I readily believe that there are more invisible beings in the universe than visible. But who shall explain to us the nature, the rank and kinship, the distinguished marks and graces of each? What do they do? Where do they dwell? The human mind has circled around this knowleegte, but never attained to it. Yet there is profit, I do not doubt, in sometimes contemplating in the mind, as in a picture, the image of a greater and better world; lest the intellect, habituated to the petty details of daily life, should be contracted within too narrow limits and settle down wholly on trifles.
--Thomas Burnet (1635 – 1715)
(23:3.2) The worlds teem with angels and men and other highly personal beings,
(37:10.6) This narrative cannot be more than a brief outline of the
nature and work of the manifold personalities who throng the universes
of space administering these creations as enormous training schools,
schools wherein the pilgrims of time advance from life to life and from
world to world until they are lovingly dispatched from the borders of
the universe of their origin to the higher educational regime of the
superuniverse and thence on to the spirit-training worlds of Havona and
eventually to Paradise and the high destiny of the finaliters—the
eternal assignment on missions not yet revealed to the universes of time
Thomas Burnet was an English theologian and writer on cosmogony.

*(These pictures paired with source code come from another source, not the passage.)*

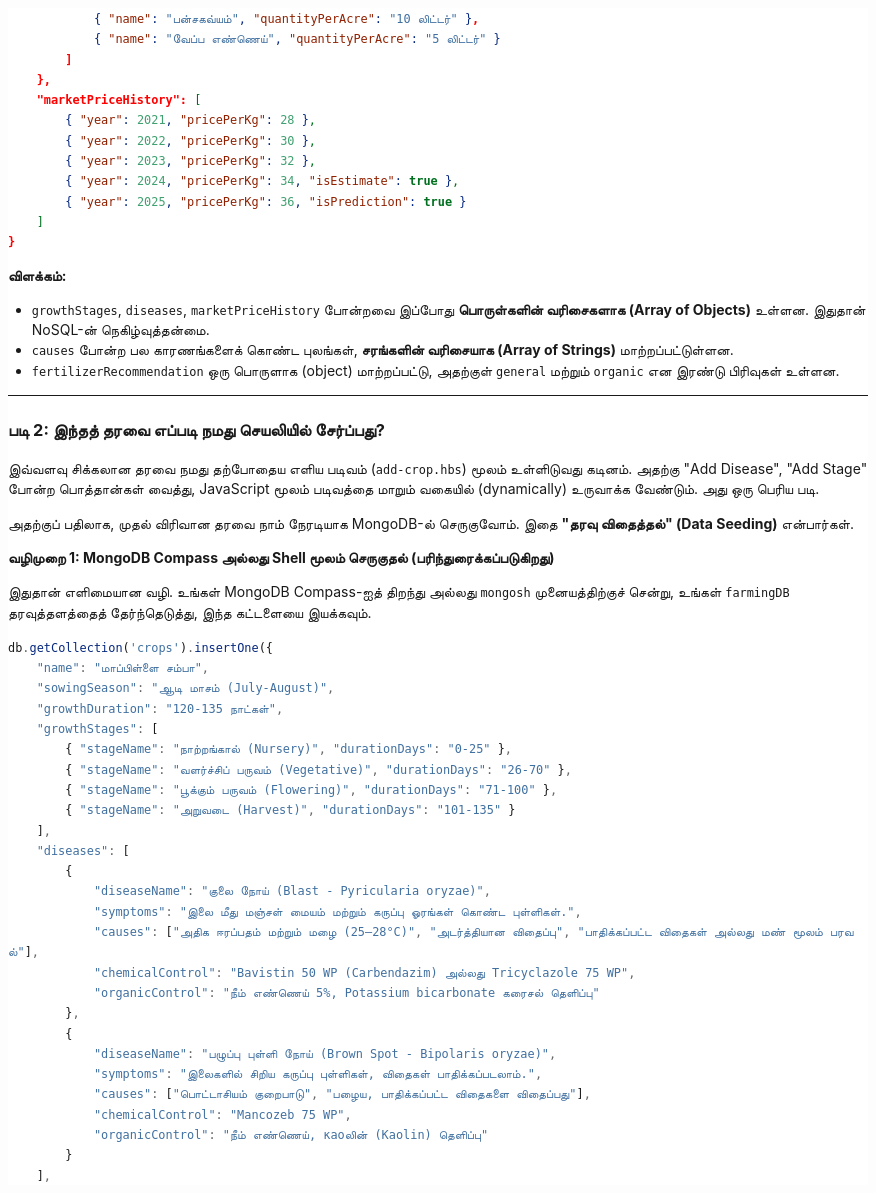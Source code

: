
 ```json
            { "name": "பன்சகவ்யம்", "quantityPerAcre": "10 லிட்டர்" },
            { "name": "வேப்ப எண்ணெய்", "quantityPerAcre": "5 லிட்டர்" }
        ]
    },
    "marketPriceHistory": [
        { "year": 2021, "pricePerKg": 28 },
        { "year": 2022, "pricePerKg": 30 },
        { "year": 2023, "pricePerKg": 32 },
        { "year": 2024, "pricePerKg": 34, "isEstimate": true },
        { "year": 2025, "pricePerKg": 36, "isPrediction": true }
    ]
}
```
**விளக்கம்:**
*   `growthStages`, `diseases`, `marketPriceHistory` போன்றவை இப்போது **பொருள்களின் வரிசைகளாக (Array of Objects)** உள்ளன. இதுதான் NoSQL-ன் நெகிழ்வுத்தன்மை.
*   `causes` போன்ற பல காரணங்களைக் கொண்ட புலங்கள், **சரங்களின் வரிசையாக (Array of Strings)** மாற்றப்பட்டுள்ளன.
*   `fertilizerRecommendation` ஒரு பொருளாக (object) மாற்றப்பட்டு, அதற்குள் `general` மற்றும் `organic` என இரண்டு பிரிவுகள் உள்ளன.

---

### படி 2: இந்தத் தரவை எப்படி நமது செயலியில் சேர்ப்பது?

இவ்வளவு சிக்கலான தரவை நமது தற்போதைய எளிய படிவம் (`add-crop.hbs`) மூலம் உள்ளிடுவது கடினம். அதற்கு "Add Disease", "Add Stage" போன்ற பொத்தான்கள் வைத்து, JavaScript மூலம் படிவத்தை மாறும் வகையில் (dynamically) உருவாக்க வேண்டும். அது ஒரு பெரிய படி.

அதற்குப் பதிலாக, முதல் விரிவான தரவை நாம் நேரடியாக MongoDB-ல் செருகுவோம். இதை **"தரவு விதைத்தல்" (Data Seeding)** என்பார்கள்.

**வழிமுறை 1: MongoDB Compass அல்லது Shell மூலம் செருகுதல் (பரிந்துரைக்கப்படுகிறது)**

இதுதான் எளிமையான வழி. உங்கள் MongoDB Compass-ஐத் திறந்து அல்லது `mongosh` முனையத்திற்குச் சென்று, உங்கள் `farmingDB` தரவுத்தளத்தைத் தேர்ந்தெடுத்து, இந்த கட்டளையை இயக்கவும்.

```javascript
db.getCollection('crops').insertOne({
    "name": "மாப்பிள்ளை சம்பா",
    "sowingSeason": "ஆடி மாசம் (July-August)",
    "growthDuration": "120-135 நாட்கள்",
    "growthStages": [
        { "stageName": "நாற்றங்கால் (Nursery)", "durationDays": "0-25" },
        { "stageName": "வளர்ச்சிப் பருவம் (Vegetative)", "durationDays": "26-70" },
        { "stageName": "பூக்கும் பருவம் (Flowering)", "durationDays": "71-100" },
        { "stageName": "அறுவடை (Harvest)", "durationDays": "101-135" }
    ],
    "diseases": [
        {
            "diseaseName": "குலை நோய் (Blast - Pyricularia oryzae)",
            "symptoms": "இலை மீது மஞ்சள் மையம் மற்றும் கருப்பு ஓரங்கள் கொண்ட புள்ளிகள்.",
            "causes": ["அதிக ஈரப்பதம் மற்றும் மழை (25–28°C)", "அடர்த்தியான விதைப்பு", "பாதிக்கப்பட்ட விதைகள் அல்லது மண் மூலம் பரவல்"],
            "chemicalControl": "Bavistin 50 WP (Carbendazim) அல்லது Tricyclazole 75 WP",
            "organicControl": "நீம் எண்ணெய் 5%, Potassium bicarbonate கரைசல் தெளிப்பு"
        },
        {
            "diseaseName": "பழுப்பு புள்ளி நோய் (Brown Spot - Bipolaris oryzae)",
            "symptoms": "இலைகளில் சிறிய கருப்பு புள்ளிகள், விதைகள் பாதிக்கப்படலாம்.",
            "causes": ["பொட்டாசியம் குறைபாடு", "பழைய, பாதிக்கப்பட்ட விதைகளை விதைப்பது"],
            "chemicalControl": "Mancozeb 75 WP",
            "organicControl": "நீம் எண்ணெய், каоலின் (Kaolin) தெளிப்பு"
        }
    ],
```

He was born at Croft near Darlington in 1635. After studying at
Northallerton Grammar School under Thomas Smelt, he went to Clare Hall,
Cambridge in 1651. There he was a pupil of John Tillotson. Ralph
Cudworth, the Master of Clare, moved to Christ's College, Cambridge in
1654, and Burnet followed him. He became fellow of Christ' in 1657, M.A.
in 1658, and was proctor in 1667.
Burnet took employment travelling with Lord Wiltshire, son of
Charles Paulet, 6th Marquess of Winchester, and through Tillotson as
tutor to Lord Ossory, grandson of James Butler, 1st Duke of Ormonde. The
influence of the Duke of Ormonde, one of the governors, secured his
appointment in 1685 to the mastership of the Charterhouse School. Burnet
took part in the resistance offered to James II's attempt to make
Andrew Popham a pensioner of the Charterhouse. At two meetings held by
the governors 17 January and Midsummer day 1687, the king's letters of
dispensation were produced, but, in spite of the efforts of George
Jeffreys, a governor, the majority refused compliance.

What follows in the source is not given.